周回遅れの読書報告(その54)剽窃と乱丁
- 2018年 5月 5日
- 評論・紹介・意見
- ちきゅう座会員脇野町善造
約一カ月、この駄文の掲載を休止した。身辺の雑事が重なったことが表向きの理由であるが、もう一つには、加齢のせいで、書くための材料の整理がだんだんと困難になっていたことがある。一カ月間、断片的に整理を試みた。本当の「駄文」が随分と見つかった。それを整理し、何とか読むに堪えるものをまとめてみたい。
見失ったと思っていた古い本『ブダペスト物語』が書棚から出て来た。この本の中にあったはずの恐ろしく古い歌を少し前に探していたのだが、本が見つからないのであきらめていた。それがひょっこり出て来た。

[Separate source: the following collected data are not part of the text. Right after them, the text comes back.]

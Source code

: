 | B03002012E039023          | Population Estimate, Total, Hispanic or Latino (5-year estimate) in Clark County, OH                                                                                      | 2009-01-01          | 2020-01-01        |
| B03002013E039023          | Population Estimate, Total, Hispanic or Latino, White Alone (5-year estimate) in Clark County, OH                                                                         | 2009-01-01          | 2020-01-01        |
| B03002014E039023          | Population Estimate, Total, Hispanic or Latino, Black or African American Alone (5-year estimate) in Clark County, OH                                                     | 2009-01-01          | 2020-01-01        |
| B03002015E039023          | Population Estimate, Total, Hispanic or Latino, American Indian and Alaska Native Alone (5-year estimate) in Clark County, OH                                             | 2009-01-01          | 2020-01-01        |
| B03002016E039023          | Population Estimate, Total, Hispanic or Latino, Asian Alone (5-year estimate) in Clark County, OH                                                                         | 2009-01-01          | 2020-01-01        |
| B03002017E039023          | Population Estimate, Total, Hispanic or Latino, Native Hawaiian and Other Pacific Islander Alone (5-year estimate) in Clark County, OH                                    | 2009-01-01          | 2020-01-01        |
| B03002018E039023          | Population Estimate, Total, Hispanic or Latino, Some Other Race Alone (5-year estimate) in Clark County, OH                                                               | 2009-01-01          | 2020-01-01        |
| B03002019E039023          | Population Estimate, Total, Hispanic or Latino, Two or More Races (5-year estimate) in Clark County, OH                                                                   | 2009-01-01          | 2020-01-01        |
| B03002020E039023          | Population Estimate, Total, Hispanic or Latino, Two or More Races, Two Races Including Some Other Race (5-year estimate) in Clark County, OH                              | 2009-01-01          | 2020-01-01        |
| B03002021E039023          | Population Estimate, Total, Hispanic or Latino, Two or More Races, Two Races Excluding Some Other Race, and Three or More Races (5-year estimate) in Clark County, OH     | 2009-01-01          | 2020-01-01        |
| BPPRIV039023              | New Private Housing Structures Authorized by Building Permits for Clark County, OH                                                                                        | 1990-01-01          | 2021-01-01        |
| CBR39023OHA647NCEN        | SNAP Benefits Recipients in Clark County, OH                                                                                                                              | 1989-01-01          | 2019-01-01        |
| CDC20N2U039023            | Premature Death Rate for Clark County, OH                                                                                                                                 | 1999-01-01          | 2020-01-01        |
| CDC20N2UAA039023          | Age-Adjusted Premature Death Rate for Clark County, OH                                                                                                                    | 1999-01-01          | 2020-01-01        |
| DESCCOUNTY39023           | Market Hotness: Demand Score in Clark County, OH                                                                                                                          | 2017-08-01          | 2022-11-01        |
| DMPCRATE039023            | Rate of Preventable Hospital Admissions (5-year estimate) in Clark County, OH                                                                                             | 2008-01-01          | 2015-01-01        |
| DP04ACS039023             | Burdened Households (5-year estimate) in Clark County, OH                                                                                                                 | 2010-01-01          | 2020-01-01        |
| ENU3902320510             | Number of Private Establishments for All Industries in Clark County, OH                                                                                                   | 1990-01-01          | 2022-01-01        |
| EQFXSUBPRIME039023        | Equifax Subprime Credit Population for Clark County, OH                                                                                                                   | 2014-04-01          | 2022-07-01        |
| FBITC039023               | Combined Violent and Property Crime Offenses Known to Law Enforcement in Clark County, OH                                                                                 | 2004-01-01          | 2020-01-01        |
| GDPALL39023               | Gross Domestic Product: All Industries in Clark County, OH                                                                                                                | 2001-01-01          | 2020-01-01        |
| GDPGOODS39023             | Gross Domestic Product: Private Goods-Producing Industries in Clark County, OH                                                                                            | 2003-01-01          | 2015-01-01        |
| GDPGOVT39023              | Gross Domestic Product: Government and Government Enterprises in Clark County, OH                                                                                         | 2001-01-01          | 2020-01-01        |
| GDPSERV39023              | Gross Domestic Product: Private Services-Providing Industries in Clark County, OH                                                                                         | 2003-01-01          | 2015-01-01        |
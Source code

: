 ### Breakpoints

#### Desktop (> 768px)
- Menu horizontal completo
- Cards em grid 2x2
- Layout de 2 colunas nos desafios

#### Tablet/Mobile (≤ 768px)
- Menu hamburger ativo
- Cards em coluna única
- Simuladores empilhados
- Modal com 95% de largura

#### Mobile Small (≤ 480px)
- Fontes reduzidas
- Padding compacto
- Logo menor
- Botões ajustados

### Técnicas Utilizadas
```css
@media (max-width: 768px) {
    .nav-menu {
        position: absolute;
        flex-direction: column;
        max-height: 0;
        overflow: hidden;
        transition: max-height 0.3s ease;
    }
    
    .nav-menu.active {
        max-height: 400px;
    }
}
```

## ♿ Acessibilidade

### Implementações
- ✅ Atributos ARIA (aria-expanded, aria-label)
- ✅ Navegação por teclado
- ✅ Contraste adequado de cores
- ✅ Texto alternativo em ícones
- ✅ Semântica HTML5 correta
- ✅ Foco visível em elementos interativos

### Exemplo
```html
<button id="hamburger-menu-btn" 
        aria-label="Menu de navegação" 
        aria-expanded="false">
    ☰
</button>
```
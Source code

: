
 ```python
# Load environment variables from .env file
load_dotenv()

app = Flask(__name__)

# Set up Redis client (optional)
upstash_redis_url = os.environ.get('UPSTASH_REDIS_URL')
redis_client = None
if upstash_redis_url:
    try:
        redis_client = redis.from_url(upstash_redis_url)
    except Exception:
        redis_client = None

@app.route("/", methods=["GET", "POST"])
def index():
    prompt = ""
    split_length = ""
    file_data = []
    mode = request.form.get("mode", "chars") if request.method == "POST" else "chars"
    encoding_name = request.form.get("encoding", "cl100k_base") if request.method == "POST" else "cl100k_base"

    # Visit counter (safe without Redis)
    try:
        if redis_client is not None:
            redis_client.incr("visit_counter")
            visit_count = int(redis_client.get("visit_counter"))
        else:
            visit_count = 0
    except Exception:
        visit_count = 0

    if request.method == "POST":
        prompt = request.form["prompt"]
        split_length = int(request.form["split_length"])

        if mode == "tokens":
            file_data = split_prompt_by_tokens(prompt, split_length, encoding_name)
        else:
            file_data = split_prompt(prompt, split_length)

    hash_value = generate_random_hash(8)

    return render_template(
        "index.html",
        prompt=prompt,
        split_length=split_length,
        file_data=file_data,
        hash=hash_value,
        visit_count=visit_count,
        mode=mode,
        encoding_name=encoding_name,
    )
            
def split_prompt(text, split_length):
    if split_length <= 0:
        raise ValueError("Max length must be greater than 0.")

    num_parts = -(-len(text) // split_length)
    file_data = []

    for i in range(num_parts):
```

五木ひろしが歌っていた(今でも、たまに歌っている)「よこはま・たそがれ」という曲がある。その歌詞と酷似しているアディ・エンドレ(彼はハンガリー人である。したがって、アディが姓でエンドレが名前ということになる)の詩「ひとり海辺で」の一部がこの本に収められている。アディ・エンドレは20世紀初頭のハンガリーの国民的詩人であった。その詩を読むと、著者(栗本)が言うように、やはり「よこはま・たそがれ」は「ひとり海辺で」の剽窃にしか思えない。著者の訳した「ひとり海辺で」は、こう始まっている(104頁)。
海辺、たそがれ、ホテルの小部屋
あの人は行ってしまった。もう会うことはない
あの人は行ってしまった。もう会うことはない
「海辺」を「よこはま」に替えれば、もう「よこはま・たそがれ」にそっくりである。私自身は、若い頃横浜で暮らしたこともあることから、「よこはま・たそがれ」という歌が好きである。しかしその歌詞が、古いハンガリーの抒情詩「ひとり海辺で」にそっくりだということは、この本を読むまで知らなかった。そして、こういう事実を知ると、何となくガッカリする。「原詩:アディ・エンドレ」と一言断っておけば、何の問題もなかったはずだ。なにしろ、彼は1919年には死んでおり、「よこはま・たそがれ」が発表になった1971年には50年以上が既に経過していたのだから。どうしてそんな簡単なことをしなかったのであろうか。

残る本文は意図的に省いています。